Source texts of formatted documents:
····················

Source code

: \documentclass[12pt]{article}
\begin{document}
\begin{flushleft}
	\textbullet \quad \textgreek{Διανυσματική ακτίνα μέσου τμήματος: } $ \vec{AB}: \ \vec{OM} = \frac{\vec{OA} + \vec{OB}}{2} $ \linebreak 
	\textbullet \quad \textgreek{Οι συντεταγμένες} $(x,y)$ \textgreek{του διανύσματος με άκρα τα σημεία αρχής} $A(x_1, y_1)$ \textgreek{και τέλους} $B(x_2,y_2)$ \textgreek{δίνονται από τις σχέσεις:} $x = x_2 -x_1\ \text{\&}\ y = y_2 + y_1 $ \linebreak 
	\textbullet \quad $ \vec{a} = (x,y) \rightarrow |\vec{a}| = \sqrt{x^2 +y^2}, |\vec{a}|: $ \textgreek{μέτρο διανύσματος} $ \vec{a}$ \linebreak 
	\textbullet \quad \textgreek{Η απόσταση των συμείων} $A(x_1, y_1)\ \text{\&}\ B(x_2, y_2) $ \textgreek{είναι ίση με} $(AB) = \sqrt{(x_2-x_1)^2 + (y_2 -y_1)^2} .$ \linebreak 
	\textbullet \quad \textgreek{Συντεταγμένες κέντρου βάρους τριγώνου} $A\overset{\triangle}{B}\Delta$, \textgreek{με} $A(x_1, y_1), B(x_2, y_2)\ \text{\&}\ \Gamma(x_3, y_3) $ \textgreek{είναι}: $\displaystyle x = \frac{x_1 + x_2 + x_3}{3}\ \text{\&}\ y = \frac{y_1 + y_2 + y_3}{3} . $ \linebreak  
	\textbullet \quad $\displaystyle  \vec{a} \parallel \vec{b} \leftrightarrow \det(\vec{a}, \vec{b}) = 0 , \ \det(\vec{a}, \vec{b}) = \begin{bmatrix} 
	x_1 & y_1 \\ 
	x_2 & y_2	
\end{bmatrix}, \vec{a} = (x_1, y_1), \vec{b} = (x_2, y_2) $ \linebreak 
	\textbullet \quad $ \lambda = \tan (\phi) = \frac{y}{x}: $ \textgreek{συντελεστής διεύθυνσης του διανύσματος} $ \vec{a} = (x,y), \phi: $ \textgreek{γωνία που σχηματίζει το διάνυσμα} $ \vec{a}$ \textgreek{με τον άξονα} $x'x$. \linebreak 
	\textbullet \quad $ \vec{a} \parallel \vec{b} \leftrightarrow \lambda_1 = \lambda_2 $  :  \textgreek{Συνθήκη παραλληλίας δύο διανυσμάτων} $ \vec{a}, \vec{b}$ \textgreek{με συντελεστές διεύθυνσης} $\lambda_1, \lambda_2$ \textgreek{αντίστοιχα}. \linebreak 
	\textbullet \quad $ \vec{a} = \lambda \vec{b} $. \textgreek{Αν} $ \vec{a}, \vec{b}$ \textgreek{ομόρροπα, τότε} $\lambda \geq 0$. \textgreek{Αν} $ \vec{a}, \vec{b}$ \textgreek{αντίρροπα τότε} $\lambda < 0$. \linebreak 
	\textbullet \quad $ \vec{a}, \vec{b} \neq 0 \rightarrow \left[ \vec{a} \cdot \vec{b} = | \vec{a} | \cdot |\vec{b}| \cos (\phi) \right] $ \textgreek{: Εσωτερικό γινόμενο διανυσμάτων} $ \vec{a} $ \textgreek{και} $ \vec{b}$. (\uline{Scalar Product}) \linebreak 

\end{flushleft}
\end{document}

····················

All lines above that include the word "bmatrix" should be located and copied.

• **Output**:
	\textbullet \quad $\displaystyle  \vec{a} \parallel \vec{b} \leftrightarrow \det(\vec{a}, \vec{b}) = 0 , \ \det(\vec{a}, \vec{b}) = \begin{bmatrix} 
\end{bmatrix}, \vec{a} = (x_1, y_1), \vec{b} = (x_2, y_2) $ \linebreak 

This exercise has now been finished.